Sam Mitchell is a member of Sunswift, the solar racing team of the University of New South Wales.
The team is now in the Northern Territory, where cars have commenced a 3,000km race down the Stuart Highway to Adelaide under solar power.

Around 30 UNSW students are contributing to the design, construction, testing and racing of the car known as eVe 2.0, with high hopes they’ll beat off challengers from around the world. The seven day race began today in Darwin.

Sam brings a lot of knowledge to the team, gained from tinkering with solar energy and trike building in his teenage years.

“Just like my trikes, solar panels charge the battery to run a motor. But the car is so much more advanced,” Sam said.

“Rather than a crappy steel frame it has a carbon fibre shell, a really nice battery, really nice panels and it’s aerodynamic so it can move a hell of a lot faster.”

Sam Mitchell of Orbost, a member of UNSW’s Sunswift team.

Sam has always been a bit of a scavenger. Three trikes preceded the one that took him around Australia in 2013, each one better than the one before. Their frames, panels, batteries and other components were gathered from scrap and other sources.

Propelled by renewable energy, Sam would take a trike up into forested areas north of Orbost for a day or two. He enjoyed the company of similar thinkers in places like Goongerah, where some people live off the grid in a totally sustainable way.

“It’s a moral thing, also an independence thing,” he said.

Sam spoke of the morality of drawing energy from sources that don’t ravage the planet.

“It’s the moral thing of trashing something that we don’t have the right to trash. What gives us the right to trash something that isn’t going to be ours forever?

“I think it’s morally dodgy to go and trash something that isn’t ours to trash – digging up fossil fuels, bulldozing old growth forests that won’t grow back in an instant, digging stuff out of the ground quicker than we can put it back.”

Like his friends at Goongerah, Sam has sought to live independently and sustainably, even while at university in Sydney.

“I’m not independent if I’m running a generator all the time or relying on this stuff that can’t be continuously produced.

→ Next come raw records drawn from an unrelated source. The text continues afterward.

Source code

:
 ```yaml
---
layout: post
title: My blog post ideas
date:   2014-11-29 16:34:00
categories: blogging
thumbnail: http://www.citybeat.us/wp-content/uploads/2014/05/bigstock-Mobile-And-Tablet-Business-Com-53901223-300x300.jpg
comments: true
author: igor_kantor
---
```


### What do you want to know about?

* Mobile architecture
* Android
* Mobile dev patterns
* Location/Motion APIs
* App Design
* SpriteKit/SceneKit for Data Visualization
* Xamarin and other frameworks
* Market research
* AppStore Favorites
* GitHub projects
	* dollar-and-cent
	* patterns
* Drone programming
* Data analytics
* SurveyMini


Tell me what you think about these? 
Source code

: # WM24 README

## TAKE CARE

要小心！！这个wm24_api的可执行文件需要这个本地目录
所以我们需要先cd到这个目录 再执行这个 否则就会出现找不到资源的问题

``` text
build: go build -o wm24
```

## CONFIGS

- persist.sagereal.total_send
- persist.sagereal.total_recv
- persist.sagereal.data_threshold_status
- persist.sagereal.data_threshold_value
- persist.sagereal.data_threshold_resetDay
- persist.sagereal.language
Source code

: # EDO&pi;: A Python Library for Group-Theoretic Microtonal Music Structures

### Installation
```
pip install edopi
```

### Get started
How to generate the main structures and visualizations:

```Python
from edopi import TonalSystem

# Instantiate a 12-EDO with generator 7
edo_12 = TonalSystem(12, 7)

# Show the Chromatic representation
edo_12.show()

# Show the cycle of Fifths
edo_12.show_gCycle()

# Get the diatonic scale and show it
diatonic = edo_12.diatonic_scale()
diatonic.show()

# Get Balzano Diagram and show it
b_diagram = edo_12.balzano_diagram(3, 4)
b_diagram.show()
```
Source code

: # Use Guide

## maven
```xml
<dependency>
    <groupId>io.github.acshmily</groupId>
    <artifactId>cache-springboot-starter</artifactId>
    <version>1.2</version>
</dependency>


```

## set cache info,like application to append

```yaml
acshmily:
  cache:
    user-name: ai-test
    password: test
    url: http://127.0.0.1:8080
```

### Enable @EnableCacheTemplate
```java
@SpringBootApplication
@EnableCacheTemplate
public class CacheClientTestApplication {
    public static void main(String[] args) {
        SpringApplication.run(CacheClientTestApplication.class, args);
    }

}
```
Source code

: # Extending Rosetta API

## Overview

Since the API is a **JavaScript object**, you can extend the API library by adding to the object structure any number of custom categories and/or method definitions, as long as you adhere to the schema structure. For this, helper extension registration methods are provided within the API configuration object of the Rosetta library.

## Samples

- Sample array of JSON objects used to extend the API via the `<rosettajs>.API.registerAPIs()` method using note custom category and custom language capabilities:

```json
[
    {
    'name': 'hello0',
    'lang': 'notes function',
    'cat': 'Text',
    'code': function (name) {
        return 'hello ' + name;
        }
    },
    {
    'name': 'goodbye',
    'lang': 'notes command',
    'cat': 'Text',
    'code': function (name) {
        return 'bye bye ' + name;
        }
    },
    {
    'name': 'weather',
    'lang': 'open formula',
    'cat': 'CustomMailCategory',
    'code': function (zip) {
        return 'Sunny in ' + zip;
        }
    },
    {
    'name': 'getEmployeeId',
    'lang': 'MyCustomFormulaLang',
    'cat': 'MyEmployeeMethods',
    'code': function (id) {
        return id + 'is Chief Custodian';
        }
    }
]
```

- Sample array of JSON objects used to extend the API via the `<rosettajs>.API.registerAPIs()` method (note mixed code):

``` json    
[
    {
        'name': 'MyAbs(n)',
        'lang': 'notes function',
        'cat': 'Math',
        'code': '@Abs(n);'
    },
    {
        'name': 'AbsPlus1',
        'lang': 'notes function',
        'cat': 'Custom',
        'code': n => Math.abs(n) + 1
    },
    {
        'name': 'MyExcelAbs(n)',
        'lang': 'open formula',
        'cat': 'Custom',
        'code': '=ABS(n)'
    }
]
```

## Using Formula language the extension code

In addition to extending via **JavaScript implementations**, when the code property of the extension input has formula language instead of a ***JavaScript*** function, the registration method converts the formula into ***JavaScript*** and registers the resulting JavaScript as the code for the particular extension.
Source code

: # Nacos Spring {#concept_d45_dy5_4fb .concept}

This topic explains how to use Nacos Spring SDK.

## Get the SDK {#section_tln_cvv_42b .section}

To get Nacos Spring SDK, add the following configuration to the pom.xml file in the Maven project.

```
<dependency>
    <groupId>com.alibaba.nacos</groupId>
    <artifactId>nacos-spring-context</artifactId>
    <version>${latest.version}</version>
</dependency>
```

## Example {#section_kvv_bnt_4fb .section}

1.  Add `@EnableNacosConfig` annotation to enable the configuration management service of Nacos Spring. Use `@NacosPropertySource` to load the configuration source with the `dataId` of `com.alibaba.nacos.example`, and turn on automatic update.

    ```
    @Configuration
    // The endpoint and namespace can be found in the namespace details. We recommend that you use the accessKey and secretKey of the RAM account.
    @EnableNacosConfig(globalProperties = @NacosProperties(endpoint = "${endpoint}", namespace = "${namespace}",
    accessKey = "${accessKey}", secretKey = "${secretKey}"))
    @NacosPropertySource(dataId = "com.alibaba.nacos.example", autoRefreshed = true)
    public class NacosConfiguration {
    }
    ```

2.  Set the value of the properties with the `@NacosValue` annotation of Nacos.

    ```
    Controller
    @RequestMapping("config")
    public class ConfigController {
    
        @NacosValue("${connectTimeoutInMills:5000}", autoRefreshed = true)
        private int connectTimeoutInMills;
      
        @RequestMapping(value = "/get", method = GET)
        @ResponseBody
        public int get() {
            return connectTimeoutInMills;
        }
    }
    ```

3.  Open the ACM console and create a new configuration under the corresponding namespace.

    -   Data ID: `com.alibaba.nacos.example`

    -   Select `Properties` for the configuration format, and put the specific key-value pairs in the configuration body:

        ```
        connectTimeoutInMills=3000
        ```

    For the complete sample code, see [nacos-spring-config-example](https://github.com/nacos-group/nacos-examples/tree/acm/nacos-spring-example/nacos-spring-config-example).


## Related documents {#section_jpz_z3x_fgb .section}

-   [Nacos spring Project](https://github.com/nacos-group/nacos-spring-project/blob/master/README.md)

I can’t produce it myself. It’s a small finite resource. What gives me the right to use energy that’s the product of polluting and damaging practices?”

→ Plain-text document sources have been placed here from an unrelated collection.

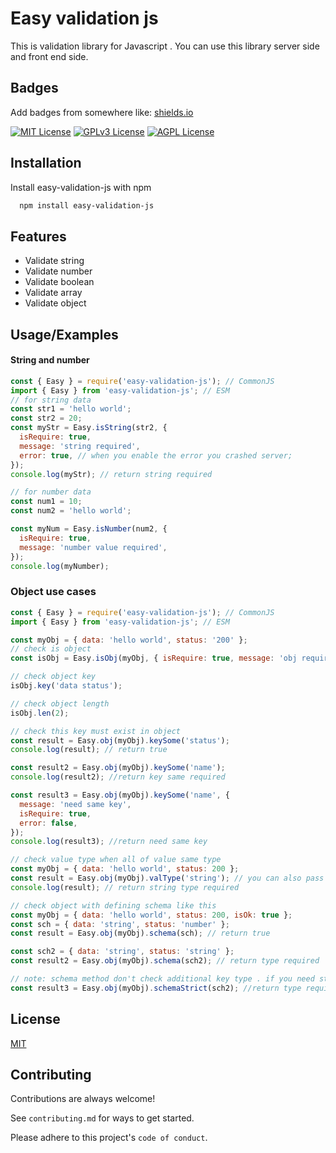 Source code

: # Easy validation js

This is validation library for Javascript . You can use this library server side and front end side.

## Badges

Add badges from somewhere like: [shields.io](https://shields.io/)

[![MIT License](https://img.shields.io/badge/License-MIT-green.svg)](https://choosealicense.com/licenses/mit/)
[![GPLv3 License](https://img.shields.io/badge/License-GPL%20v3-yellow.svg)](https://opensource.org/licenses/)
[![AGPL License](https://img.shields.io/badge/license-AGPL-blue.svg)](http://www.gnu.org/licenses/agpl-3.0)

## Installation

Install easy-validation-js with npm <br>

```bash
  npm install easy-validation-js
```

## Features

- Validate string
- Validate number
- Validate boolean
- Validate array
- Validate object

## Usage/Examples

#### String and number

```javascript
const { Easy } = require('easy-validation-js'); // CommonJS
import { Easy } from 'easy-validation-js'; // ESM
// for string data
const str1 = 'hello world';
const str2 = 20;
const myStr = Easy.isString(str2, {
  isRequire: true,
  message: 'string required',
  error: true, // when you enable the error you crashed server;
});
console.log(myStr); // return string required

// for number data
const num1 = 10;
const num2 = 'hello world';

const myNum = Easy.isNumber(num2, {
  isRequire: true,
  message: 'number value required',
});
console.log(myNumber);
```

### Object use cases

```javascript
const { Easy } = require('easy-validation-js'); // CommonJS
import { Easy } from 'easy-validation-js'; // ESM

const myObj = { data: 'hello world', status: '200' };
// check is object
const isObj = Easy.isObj(myObj, { isRequire: true, message: 'obj required' });

// check object key
isObj.key('data status');

// check object length
isObj.len(2);

// check this key must exist in object
const result = Easy.obj(myObj).keySome('status');
console.log(result); // return true

const result2 = Easy.obj(myObj).keySome('name');
console.log(result2); //return key same required

const result3 = Easy.obj(myObj).keySome('name', {
  message: 'need same key',
  isRequire: true,
  error: false,
});
console.log(result3); //return need same key

// check value type when all of value same type
const myObj = { data: 'hello world', status: 200 };
const result = Easy.obj(myObj).valType('string'); // you can also pass option
console.log(result); // return string type required

// check object with defining schema like this
const myObj = { data: 'hello world', status: 200, isOk: true };
const sch = { data: 'string', status: 'number' };
const result = Easy.obj(myObj).schema(sch); // return true

const sch2 = { data: 'string', status: 'string' };
const result2 = Easy.obj(myObj).schema(sch2); // return type required

// note: schema method don't check additional key type . if you need strictly check you can use schemaStrict method.
const result3 = Easy.obj(myObj).schemaStrict(sch2); //return type required
```

## License

[MIT](https://choosealicense.com/licenses/mit/)

## Contributing

Contributions are always welcome!

See `contributing.md` for ways to get started.

Please adhere to this project's `code of conduct`.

Sam on the road around Australia in 2013

Sam spent ten months on his own at 18 years of age, living independently and relying on no one, while covering great distances under the power of renewable energy. How many of us know someone of that age, or any age for that matter, who could successfully complete such a venture?

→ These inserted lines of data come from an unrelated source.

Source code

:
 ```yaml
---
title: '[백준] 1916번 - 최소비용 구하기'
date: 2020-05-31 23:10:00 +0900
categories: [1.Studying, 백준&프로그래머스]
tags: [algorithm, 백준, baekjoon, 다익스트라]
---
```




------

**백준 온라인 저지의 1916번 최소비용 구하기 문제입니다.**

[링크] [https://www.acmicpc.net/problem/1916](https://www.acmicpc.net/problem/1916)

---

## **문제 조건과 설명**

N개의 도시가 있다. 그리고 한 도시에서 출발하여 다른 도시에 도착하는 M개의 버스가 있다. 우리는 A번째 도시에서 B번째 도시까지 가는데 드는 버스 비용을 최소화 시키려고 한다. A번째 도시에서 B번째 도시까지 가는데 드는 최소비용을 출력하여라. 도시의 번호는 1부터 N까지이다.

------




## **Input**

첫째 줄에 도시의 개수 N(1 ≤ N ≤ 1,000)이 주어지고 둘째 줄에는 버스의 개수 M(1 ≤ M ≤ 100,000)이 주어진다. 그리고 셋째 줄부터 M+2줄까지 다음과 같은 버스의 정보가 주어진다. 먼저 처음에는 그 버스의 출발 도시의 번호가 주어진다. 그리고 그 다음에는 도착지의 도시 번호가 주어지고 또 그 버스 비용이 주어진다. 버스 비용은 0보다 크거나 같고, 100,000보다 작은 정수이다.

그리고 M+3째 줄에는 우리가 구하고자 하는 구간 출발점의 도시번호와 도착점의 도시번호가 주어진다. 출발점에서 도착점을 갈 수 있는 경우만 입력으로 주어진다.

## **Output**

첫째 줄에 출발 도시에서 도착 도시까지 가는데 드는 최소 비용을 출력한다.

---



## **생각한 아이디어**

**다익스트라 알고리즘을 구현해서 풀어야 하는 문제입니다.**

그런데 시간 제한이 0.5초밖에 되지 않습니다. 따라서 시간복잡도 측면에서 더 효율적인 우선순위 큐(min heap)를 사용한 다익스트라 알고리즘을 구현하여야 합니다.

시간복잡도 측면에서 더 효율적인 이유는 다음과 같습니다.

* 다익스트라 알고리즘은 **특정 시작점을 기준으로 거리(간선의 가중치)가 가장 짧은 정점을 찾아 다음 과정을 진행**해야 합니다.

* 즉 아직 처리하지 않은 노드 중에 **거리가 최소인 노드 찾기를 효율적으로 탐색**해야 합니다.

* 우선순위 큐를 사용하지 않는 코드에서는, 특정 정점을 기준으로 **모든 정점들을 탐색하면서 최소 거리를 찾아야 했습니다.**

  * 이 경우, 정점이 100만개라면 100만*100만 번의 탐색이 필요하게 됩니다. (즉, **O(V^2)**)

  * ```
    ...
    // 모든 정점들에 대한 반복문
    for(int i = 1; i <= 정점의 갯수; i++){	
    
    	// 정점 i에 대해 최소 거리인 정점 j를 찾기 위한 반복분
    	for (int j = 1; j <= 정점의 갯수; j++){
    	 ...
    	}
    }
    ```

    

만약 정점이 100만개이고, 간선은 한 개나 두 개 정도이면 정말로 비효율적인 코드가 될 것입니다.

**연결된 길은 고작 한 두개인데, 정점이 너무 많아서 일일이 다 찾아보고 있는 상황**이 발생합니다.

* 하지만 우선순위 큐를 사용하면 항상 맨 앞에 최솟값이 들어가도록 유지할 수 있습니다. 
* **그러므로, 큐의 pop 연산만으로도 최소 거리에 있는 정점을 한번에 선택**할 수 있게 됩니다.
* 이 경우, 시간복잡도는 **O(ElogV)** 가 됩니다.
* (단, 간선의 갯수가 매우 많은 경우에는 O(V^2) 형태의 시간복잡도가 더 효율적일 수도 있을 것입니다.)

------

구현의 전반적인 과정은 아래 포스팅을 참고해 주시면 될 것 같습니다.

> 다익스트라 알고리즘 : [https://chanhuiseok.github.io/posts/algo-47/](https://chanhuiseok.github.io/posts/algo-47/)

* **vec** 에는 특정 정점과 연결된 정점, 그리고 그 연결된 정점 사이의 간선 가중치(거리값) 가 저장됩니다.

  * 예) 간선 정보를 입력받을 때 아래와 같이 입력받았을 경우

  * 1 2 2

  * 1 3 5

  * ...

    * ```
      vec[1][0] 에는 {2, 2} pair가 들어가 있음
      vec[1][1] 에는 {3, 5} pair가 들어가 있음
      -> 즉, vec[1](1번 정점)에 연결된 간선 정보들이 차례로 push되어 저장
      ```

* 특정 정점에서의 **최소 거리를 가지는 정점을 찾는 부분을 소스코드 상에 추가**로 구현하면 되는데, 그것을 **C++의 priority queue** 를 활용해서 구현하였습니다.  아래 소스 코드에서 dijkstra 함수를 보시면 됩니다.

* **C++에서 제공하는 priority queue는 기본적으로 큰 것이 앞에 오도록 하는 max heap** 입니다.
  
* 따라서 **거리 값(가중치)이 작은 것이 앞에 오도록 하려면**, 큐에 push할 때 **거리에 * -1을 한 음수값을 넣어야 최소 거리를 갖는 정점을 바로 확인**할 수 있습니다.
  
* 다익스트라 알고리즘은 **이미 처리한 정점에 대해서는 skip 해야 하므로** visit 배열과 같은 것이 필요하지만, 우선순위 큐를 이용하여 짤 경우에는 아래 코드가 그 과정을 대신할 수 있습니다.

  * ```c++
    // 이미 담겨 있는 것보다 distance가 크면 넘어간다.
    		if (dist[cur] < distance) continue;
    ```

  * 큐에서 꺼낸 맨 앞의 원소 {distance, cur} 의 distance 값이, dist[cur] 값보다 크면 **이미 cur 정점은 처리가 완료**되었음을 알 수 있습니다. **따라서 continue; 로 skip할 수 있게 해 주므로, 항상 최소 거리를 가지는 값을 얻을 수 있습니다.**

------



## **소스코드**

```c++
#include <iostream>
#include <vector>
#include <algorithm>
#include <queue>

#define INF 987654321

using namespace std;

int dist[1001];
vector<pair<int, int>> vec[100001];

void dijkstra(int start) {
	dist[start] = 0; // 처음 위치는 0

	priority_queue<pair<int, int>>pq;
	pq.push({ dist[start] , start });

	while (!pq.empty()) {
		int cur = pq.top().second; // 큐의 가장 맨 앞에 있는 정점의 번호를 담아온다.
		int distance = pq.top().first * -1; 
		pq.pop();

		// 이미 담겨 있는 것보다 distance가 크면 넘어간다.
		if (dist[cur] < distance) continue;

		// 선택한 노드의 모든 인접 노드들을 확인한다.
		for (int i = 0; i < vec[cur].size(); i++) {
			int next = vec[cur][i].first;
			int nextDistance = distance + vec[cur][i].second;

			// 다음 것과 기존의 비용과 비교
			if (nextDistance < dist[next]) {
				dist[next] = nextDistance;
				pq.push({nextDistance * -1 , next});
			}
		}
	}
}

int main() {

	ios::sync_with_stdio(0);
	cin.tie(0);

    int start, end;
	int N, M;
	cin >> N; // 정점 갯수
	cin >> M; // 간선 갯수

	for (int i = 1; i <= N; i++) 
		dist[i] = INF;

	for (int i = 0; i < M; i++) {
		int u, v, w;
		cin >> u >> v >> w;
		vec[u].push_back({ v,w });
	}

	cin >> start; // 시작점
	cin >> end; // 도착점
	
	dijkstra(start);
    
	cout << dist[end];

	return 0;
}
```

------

Sam has made a valuable contribution to eVe 2.0, thanks to his self-learning about such things.

“I wouldn’t have known what to do on many of the components but I have done quite a bit of work building a new battery pack and things like that.”

He is coming to the end of the second of four years studying renewable energy engineering at UNSW.

“A lot of the system design that I built in the bike has been really useful in a couple of subjects in uni, now that I’ve got to the point where we’re doing some relevant things. Just the system designs and systems thinking, and thinking about battery sizes and so on.

“I’m starting to learn things now that are building on what I learnt for myself previously. I’ve also learnt a lot working with some of the smart people on this car.”

Sam doesn’t know where all this new knowledge will take him in years to come. One suspects though that he has a great contribution to make, to global efforts for a more sustainable future.